Birincisi: Resmi kesimler tarafından bu saldırı terör olarak adlandırılsaydı, İslam ve terör arasında politize edilen bağlantı çökecek ve kendilerinin de sağcı bir radikal canavar yaratabileceklerini kabul etmek zorunda kalacaklardı. Tüm Avrupa’da olduğu gibi, bu olay görünüşte aşırılık yanlısı sağcı görüşün bir sonucudur ve bu, bir yerde şiddet olarak kendini göstermiştir. Bu, aynı zamanda İsveç’te siyaset sahnesinde görülmektedir. Öyle ki aşırı sağcı “İsveç Demokratlar” partisi, taban kazanırken, liberal “ılımlılar” ise son zamanlarda mülteciler ile ilgili daha sert kanunlar çıkarılmasını önerdiler. Saldırıdan 30 gün sonra İsveç okulları, saldırı tehditleri aldılar. Hatta haberlerde “İsveç’te korku “ gibi başlıklar atıldı.

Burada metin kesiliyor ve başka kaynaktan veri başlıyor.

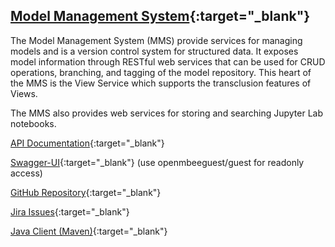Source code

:## [Model Management System](https://github.com/Open-MBEE/mms-alfresco){:target="_blank"}


The Model Management System (MMS) provide services for managing models and is a version control system for structured data. It exposes model information through RESTful web services that can be used for CRUD operations, branching, and tagging of the model repository. This heart of the MMS is the View Service which supports the transclusion features of Views. 

The MMS also provides web services for storing and searching Jupyter Lab notebooks.

[API Documentation](https://mms.openmbee.org/alfresco/mms/index.html){:target="_blank"}

[Swagger-UI](https://mms.openmbee.org/alfresco/mms/swagger-ui/index.html){:target="_blank"} (use openmbeeguest/guest for readonly access)

[GitHub Repository](https://github.com/Open-MBEE/mms-alfresco){:target="_blank"}

[Jira Issues](https://openmbee.atlassian.net/browse/MMS){:target="_blank"}

[Java Client (Maven)](https://bintray.com/openmbee/maven/mms-java-client){:target="_blank"}
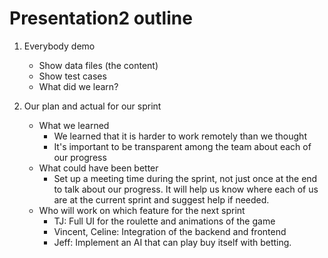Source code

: # Presentation2 outline

1.  Everybody demo
    - Show data files (the content)
    - Show test cases
    - What did we learn?

2. Our plan and actual for our sprint
    - What we learned
        - We learned that it is harder to work remotely than we thought
        - It's important to be transparent among the team about each of our progress
    - What could have been better
        - Set up a meeting time during the sprint, not just once at the end to talk about our progress. 
        It will help us know where each of us are at the current sprint and suggest help if needed. 
    - Who will work on which feature for the next sprint
        - TJ: Full UI for the roulette and animations of the game
        - Vincent, Celine: Integration of the backend and frontend
        - Jeff: Implement an AI that can play buy itself with betting. 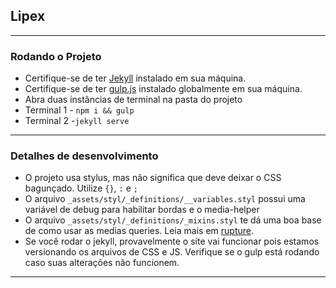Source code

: ## Lipex

---

### Rodando o Projeto

+ Certifique-se de ter [Jekyll](https://jekyllrb.com/) instalado em sua máquina.
+ Certifique-se de ter [gulp.js](https://gulpjs.com/) instalado globalmente em sua máquina.
+ Abra duas instâncias de terminal na pasta do projeto
+ Terminal 1 - `npm i && gulp`
+ Terminal 2 -`jekyll serve`

---

### Detalhes de desenvolvimento

+ O projeto usa stylus, mas não significa que deve deixar o CSS bagunçado. Utilize `{}`, `:` e `;`
+ O arquivo `_assets/styl/_definitions/__variables.styl` possui uma variável de debug para habilitar bordas e o media-helper
+ O arquivo `_assets/styl/_definitions/_mixins.styl` te dá uma boa base de como usar as medias queries. Leia mais em [rupture](https://github.com/jescalan/rupture). 
+ Se você rodar o jekyll, provavelmente o site vai funcionar pois estamos versionando os arquivos de CSS e JS. Verifique se o gulp está rodando caso suas alterações não funcionem.

---
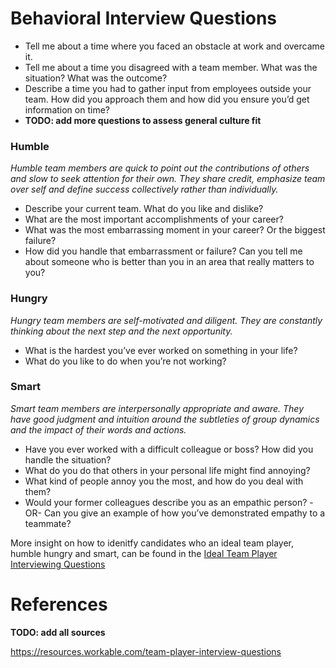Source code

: # Behavioral Interview Questions

- Tell me about a time where you faced an obstacle at work and overcame it.
- Tell me about a time you disagreed with a team member. What was the situation? What was the outcome?
- Describe a time you had to gather input from employees outside your team. How did you approach them and how did you ensure you’d get information on time?
- **TODO: add more questions to assess general culture fit**

### Humble

_Humble team members are quick to point out the contributions of others and slow to seek attention for their own. They share credit, emphasize team over self and define success collectively rather than individually._

- Describe your current team. What do you like and dislike?
- What are the most important accomplishments of your career?
- What was the most embarrassing moment in your career? Or the biggest failure?
- How did you handle that embarrassment or failure?
  Can you tell me about someone who is better than you in an area that really matters to you?

### Hungry

_Hungry team members are self-motivated and diligent. They are constantly thinking about the next step and the next opportunity._

- What is the hardest you’ve ever worked on something in your life?
- What do you like to do when you’re not working?

### Smart

_Smart team members are interpersonally appropriate and aware. They have good judgment and intuition around the subtleties of group dynamics and the impact of their words and actions._

- Have you ever worked with a difficult colleague or boss? How did you handle the situation?
- What do you do that others in your personal life might find annoying?
- What kind of people annoy you the most, and how do you deal with them?
- Would your former colleagues describe you as an empathic person? -OR- Can you give an example of how you’ve demonstrated empathy to a teammate?

More insight on how to idenitfy candidates who an ideal team player, humble hungry and smart, can be found in the [Ideal Team Player Interviewing Questions](../assets/IdealTeamPlayerInterviewQuestions.pdf)

# References

**TODO: add all sources**

<https://resources.workable.com/team-player-interview-questions>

İkincisi: Savaş için “terör-kartını” kullanmak önemlidir. Çünkü terör kartı, siyasi bir araç haline gelmiştir. Yasaları aşırı sıkılaştırma, gözetim, gizli yargılamalar, sürgünler gibi yollarla Müslümanlara karşı yapılacak zulümleri kabul ettirmek amacıyla Batı halkını korkutmak için kullanılıyor. Bazı koşullar altında bir şey normal insanlar tarafından kabul edilmiyorsa, o zaman korku atmosferi oluşturarak bu şey sahtekâr ve politik yollarla dayatılır.